11 de octubre de 2024

Críticas: El Hoyo

¿El hombre es un lobo para el hombre?

La originalidad del sencillo pero llamativo punto de partida de El hoyo ―la ópera prima de Galder Gaztelu-Urrutia, recibida en Sitges con un entusiasmo que no hizo sino sembrar la duda― choca con la frontalidad de un mensaje ya conocido por todos y que viene, por enésima vez, a concluir que la condición humana no tiene arreglo y que por ello estamos condenados a la autodestrucción.
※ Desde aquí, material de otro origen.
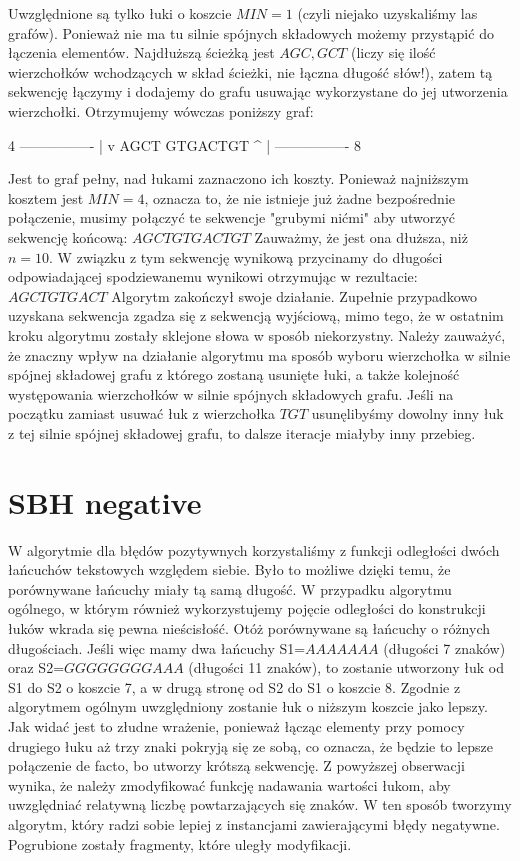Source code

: \documentclass[a4paper]{article}
\begin{document}
Uwzględnione są tylko łuki o koszcie $MIN=1$ (czyli niejako uzyskaliśmy las grafów). Ponieważ nie ma tu silnie spójnych składowych możemy przystąpić do łączenia elementów. Najdłuższą ścieżką jest $AGC, GCT$ (liczy się ilość wierzchołków wchodzących w skład ścieżki, nie łączna długość słów!), zatem tą sekwencję łączymy i dodajemy do grafu usuwając wykorzystane do jej utworzenia wierzchołki.
Otrzymujemy wówczas poniższy graf:

         4
  ----------------
  |              v
AGCT          GTGACTGT
  ^              |
  ----------------
         8
		 
Jest to graf pełny, nad łukami zaznaczono ich koszty. Ponieważ najniższym kosztem jest $MIN=4$, oznacza to, że nie istnieje już żadne bezpośrednie połączenie, musimy połączyć te sekwencje "grubymi nićmi" aby utworzyć sekwencję końcową:
$AGCTGTGACTGT$
Zauważmy, że jest ona dłuższa, niż $n=10$. W związku z tym sekwencję wynikową przycinamy do długości odpowiadającej spodziewanemu wynikowi otrzymując w rezultacie:
$AGCTGTGACT$
Algorytm zakończył swoje działanie. Zupełnie przypadkowo uzyskana sekwencja zgadza się z sekwencją wyjściową, mimo tego, że w ostatnim kroku algorytmu zostały sklejone słowa w sposób niekorzystny.
Należy zauważyć, że znaczny wpływ na działanie algorytmu ma sposób wyboru wierzchołka w silnie spójnej składowej grafu z którego zostaną usunięte łuki, a także kolejność występowania wierzchołków w silnie spójnych składowych grafu. Jeśli na początku zamiast usuwać łuk z wierzchołka $TGT$ usunęlibyśmy dowolny inny łuk z tej silnie spójnej składowej grafu, to dalsze iteracje miałyby inny przebieg.

\section{SBH negative}
W algorytmie dla błędów pozytywnych korzystaliśmy z funkcji odległości dwóch łańcuchów tekstowych względem siebie. Było to możliwe dzięki temu, że porównywane łańcuchy miały tą samą długość. W przypadku algorytmu ogólnego, w którym również wykorzystujemy pojęcie odległości do konstrukcji łuków wkrada się pewna nieścisłość. Otóż porównywane są łańcuchy o różnych długościach. Jeśli więc mamy dwa łańcuchy S1=$AAAAAAA$ (długości 7 znaków) oraz S2=$GGGGGGGGAAA$ (długości 11 znaków), to zostanie utworzony łuk od S1 do S2 o koszcie 7, a w drugą stronę od S2 do S1 o koszcie 8. Zgodnie z algorytmem ogólnym uwzględniony zostanie łuk o niższym koszcie jako lepszy. Jak widać jest to złudne wrażenie, ponieważ łącząc elementy przy pomocy drugiego łuku aż trzy znaki pokryją się ze sobą, co oznacza, że będzie to lepsze połączenie de facto, bo utworzy krótszą sekwencję.
Z powyższej obserwacji wynika, że należy zmodyfikować funkcję nadawania wartości łukom, aby uwzględniać relatywną liczbę powtarzających się znaków. W ten sposób tworzymy algorytm, który radzi sobie lepiej z instancjami zawierającymi błędy negatywne. Pogrubione zostały fragmenty, które uległy modyfikacji.
\end{document}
Sin embargo, hay algunos matices que hacen de la película un producto interesante, sin que ello sea suficiente para hablar de ella como algo novedoso o como un medio con capacidad para invitar a la reflexión, y eso que su principal objetivo es interpelar al espectador y hacerle partícipe de una serie de dilemas morales. También sobra decir que las comparaciones con Snowpiercer o Cube son más una estrategia de marketing que otra cosa, especialmente en el caso de la segunda, a la que ni siquiera se asemeja en los aspectos más superficiales.

El hoyo es el nombre coloquial para lo que es una especie de cárcel vertical, en la que pronto sabremos que el protagonista, Goreng, ingresó de forma voluntaria, mientras que otros lo hicieron para evitar su estancia en una prisión de verdad, entre probablemente muchos otros motivos. Este hoyo está formado por un número indeterminado de niveles, cada uno de los cuales está habitado por dos personas, y en el medio hay una plataforma en la que cada día se preparan multitud de platos que irán bajando poco a poco en la misma, permaneciendo un tiempo limitado en cada nivel. ¿Cuál es el problema? Que los de los niveles más altos, los de arriba, comen más de lo que necesitan y la comida no llega a los niveles más bajos. Afortunadamente, mensualmente se resetea la organización de las plantas y los internos cambian aleatoriamente de nivel, lo que abre oportunidades a aquellos que hayan sobrevivido el mes anterior en una posición poco favorable. Los guionistas, David Desola y Pedro Rivero, deciden poner a la misma altura a todos los ciudadanos, y condicionar su comportamiento a la existencia de un nuevo ascensor social; no obstante, sí se ejerce cierta critica hacia las instituciones, a la Administración como ente repleto de funcionarios que cumplen unas órdenes que en el fondo desconocen.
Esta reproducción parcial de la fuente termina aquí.